確かに細かったが……。いや、だが彼女は、「甘いものを我慢している」と言っていた。確かに花憐は、三日とおかず「ファウスト」に来店してくれているが、パンケーキなどのスイーツを注文する頻度は、さほど多くない。食後吐くなんてことをしているなら、来るたびにいくらでも食べればいいではないか。
「花憐ちゃんは吐くなんて、そんなことしてないよ。モデルとして、節制してるだけ!」
景の反論を、だがティンカー・ベルは聞いていない。花憐の噂を発端に、過食嘔吐、拒食症などの摂食障害について検索し、そのリンクを辿っている。
「うーむ。ここまで追い詰められるものなのか。体重なんて、食べることを少し我慢して、運動でもすれば、いくらでもコントロールできるだろう」
「そんなことは、分かってるんだってば! それができないから、女の子は苦労してるんだよ……」
そう。太りたくないと思いつつ、デザートを用意してしまう景も、苦労している一人である。

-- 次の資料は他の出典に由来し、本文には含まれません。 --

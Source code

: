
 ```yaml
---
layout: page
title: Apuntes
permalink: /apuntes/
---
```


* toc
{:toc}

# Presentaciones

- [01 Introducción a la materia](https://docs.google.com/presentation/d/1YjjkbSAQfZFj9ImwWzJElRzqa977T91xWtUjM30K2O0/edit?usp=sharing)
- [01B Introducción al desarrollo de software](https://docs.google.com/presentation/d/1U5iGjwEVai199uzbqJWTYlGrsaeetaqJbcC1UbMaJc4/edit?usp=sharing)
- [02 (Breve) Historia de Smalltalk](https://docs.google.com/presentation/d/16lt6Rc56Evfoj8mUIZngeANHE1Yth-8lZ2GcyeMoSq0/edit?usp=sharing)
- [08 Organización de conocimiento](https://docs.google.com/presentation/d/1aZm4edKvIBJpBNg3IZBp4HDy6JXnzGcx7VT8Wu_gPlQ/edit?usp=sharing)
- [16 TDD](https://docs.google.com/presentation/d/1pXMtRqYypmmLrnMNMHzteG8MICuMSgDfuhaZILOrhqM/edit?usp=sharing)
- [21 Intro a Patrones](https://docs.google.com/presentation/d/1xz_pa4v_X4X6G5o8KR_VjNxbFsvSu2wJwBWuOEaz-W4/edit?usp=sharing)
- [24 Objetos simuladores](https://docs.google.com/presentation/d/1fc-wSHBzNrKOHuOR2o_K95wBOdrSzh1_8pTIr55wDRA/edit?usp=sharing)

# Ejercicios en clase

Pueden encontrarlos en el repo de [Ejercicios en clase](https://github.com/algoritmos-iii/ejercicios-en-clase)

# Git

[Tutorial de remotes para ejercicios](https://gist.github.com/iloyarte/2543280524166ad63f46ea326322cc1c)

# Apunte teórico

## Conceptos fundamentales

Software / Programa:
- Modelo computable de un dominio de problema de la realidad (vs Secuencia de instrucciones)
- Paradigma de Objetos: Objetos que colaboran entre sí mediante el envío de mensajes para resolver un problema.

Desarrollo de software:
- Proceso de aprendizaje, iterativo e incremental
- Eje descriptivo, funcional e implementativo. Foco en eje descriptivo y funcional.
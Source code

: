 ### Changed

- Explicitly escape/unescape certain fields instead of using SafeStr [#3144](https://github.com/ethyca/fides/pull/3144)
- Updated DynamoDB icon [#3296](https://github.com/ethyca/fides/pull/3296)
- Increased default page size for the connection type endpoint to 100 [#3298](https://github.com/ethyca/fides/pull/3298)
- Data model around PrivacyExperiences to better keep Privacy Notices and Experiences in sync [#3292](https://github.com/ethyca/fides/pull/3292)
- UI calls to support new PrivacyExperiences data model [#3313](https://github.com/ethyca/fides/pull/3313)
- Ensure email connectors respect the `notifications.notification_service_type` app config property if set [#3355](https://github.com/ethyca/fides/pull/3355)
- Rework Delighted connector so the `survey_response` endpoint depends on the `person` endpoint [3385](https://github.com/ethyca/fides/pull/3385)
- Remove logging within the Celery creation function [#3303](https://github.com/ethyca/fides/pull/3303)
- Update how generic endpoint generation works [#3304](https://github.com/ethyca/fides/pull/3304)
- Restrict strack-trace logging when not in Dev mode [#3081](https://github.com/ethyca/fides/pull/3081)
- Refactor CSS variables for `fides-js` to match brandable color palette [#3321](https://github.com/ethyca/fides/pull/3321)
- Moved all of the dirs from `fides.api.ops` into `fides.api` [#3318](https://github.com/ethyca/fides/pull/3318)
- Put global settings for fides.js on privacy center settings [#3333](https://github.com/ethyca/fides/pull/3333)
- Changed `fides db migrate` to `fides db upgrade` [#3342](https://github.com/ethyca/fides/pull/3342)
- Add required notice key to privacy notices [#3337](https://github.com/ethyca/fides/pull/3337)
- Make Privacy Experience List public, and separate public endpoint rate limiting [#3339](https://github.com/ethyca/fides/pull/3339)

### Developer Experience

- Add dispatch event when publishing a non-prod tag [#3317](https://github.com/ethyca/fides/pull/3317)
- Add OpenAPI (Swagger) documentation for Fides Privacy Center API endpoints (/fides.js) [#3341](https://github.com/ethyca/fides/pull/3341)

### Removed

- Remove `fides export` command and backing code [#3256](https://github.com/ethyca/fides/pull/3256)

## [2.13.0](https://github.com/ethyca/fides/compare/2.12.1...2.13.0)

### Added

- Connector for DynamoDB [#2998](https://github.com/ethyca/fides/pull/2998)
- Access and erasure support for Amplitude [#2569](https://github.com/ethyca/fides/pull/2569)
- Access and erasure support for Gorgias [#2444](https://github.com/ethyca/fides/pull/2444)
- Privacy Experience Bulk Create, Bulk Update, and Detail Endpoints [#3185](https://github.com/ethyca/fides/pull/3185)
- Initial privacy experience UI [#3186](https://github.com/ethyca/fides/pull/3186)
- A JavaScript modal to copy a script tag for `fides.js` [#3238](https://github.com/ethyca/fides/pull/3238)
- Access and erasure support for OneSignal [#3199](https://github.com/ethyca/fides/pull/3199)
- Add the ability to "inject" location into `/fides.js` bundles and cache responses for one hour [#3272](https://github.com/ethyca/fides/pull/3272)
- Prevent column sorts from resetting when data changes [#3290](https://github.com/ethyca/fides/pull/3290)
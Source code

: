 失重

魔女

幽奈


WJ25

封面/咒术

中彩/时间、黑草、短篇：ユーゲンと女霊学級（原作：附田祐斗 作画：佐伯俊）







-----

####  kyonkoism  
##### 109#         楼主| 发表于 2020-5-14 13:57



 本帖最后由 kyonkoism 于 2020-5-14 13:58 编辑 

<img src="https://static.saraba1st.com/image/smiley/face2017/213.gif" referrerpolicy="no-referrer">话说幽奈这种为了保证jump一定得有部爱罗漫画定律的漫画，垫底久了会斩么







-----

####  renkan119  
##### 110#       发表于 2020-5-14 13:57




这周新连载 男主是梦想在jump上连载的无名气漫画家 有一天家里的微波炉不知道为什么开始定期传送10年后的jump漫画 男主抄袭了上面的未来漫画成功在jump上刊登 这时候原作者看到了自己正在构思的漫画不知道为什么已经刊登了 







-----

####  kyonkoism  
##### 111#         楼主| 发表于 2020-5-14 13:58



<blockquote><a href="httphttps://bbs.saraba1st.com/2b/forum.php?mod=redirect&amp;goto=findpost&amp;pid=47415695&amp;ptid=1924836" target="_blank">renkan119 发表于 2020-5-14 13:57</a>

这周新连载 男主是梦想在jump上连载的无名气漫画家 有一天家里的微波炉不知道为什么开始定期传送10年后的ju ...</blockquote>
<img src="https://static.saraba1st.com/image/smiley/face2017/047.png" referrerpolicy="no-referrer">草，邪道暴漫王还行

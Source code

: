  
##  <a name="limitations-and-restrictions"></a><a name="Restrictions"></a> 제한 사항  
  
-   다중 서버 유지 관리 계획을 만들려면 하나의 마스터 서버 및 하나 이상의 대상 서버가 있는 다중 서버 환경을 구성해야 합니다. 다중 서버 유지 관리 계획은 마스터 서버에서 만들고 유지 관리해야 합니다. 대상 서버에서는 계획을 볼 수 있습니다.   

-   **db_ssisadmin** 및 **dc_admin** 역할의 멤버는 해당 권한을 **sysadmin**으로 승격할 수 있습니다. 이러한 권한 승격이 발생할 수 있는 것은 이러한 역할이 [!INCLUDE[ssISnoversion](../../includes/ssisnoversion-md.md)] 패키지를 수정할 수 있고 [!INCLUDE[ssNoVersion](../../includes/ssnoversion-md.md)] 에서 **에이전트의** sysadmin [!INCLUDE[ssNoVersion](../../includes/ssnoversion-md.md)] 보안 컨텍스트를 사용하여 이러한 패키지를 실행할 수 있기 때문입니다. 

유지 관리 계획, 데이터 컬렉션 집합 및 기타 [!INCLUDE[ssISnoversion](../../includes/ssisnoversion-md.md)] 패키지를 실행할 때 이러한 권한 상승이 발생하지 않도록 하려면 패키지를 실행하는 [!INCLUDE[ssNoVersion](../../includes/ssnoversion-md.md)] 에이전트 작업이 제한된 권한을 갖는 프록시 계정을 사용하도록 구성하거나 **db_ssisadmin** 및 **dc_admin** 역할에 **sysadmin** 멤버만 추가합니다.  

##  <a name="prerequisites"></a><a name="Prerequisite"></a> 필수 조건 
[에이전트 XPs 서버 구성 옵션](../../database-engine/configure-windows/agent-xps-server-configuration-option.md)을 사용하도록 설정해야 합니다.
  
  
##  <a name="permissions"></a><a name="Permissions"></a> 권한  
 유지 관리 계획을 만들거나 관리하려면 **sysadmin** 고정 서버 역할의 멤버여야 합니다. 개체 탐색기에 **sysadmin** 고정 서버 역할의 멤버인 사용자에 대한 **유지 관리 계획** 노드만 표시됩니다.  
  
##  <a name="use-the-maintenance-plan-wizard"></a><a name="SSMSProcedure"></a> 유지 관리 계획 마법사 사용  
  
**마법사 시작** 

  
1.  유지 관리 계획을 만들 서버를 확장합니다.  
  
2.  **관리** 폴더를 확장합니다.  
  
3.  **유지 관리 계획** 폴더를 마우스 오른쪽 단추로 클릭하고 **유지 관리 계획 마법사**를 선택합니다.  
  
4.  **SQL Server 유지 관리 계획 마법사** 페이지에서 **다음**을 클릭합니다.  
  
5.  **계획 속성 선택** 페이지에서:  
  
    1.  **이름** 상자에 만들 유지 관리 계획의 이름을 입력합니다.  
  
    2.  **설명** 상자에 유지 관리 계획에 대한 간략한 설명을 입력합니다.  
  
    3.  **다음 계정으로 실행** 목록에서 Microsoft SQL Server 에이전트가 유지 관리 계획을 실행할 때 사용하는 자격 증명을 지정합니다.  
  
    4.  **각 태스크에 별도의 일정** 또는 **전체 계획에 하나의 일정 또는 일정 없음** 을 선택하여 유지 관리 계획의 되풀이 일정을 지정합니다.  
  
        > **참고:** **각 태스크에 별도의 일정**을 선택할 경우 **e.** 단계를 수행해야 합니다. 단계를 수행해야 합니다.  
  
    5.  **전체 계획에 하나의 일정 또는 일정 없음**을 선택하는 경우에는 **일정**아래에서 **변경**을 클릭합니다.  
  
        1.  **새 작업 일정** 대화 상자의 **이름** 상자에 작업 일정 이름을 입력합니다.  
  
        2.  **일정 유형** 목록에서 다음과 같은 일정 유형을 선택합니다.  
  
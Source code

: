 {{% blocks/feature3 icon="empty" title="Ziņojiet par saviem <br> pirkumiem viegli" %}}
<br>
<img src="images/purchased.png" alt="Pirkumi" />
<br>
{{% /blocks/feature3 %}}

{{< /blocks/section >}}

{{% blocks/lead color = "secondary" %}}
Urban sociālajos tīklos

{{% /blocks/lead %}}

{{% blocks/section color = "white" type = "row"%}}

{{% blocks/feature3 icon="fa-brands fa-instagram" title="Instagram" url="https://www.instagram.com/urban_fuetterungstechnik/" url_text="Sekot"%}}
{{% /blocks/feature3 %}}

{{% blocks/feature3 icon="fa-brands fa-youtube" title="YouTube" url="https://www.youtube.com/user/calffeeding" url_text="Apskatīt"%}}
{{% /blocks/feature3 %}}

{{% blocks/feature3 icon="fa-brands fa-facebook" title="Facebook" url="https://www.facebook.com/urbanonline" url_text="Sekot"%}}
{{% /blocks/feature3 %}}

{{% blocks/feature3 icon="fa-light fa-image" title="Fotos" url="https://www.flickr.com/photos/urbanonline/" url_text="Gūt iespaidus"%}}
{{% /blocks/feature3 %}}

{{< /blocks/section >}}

切って冷やしておいたキウイを、冷蔵庫へ取りに行く途中で、景は背中に人の気配を感じた。振り向くよりも早く、優しく壁に押し付けられる。
「わっ……! ちょ、ティンカー・ベル!?」
ザラザラした壁紙の感触を頬に受けながら、景は悪魔の名を呼んだ。
「魔法なんて使わずとも、今の体型を保つなんて、簡単なことだろう。例えば毎日、性的な絶頂に上り詰めて、カロリーを消費するというのはどうだ?」
耳元で囁く彼の手が、胸元へ潜んでくる。
またこのパターンかとうんざりしつつ、だが抵抗しない自分が、景は嫌になってきた。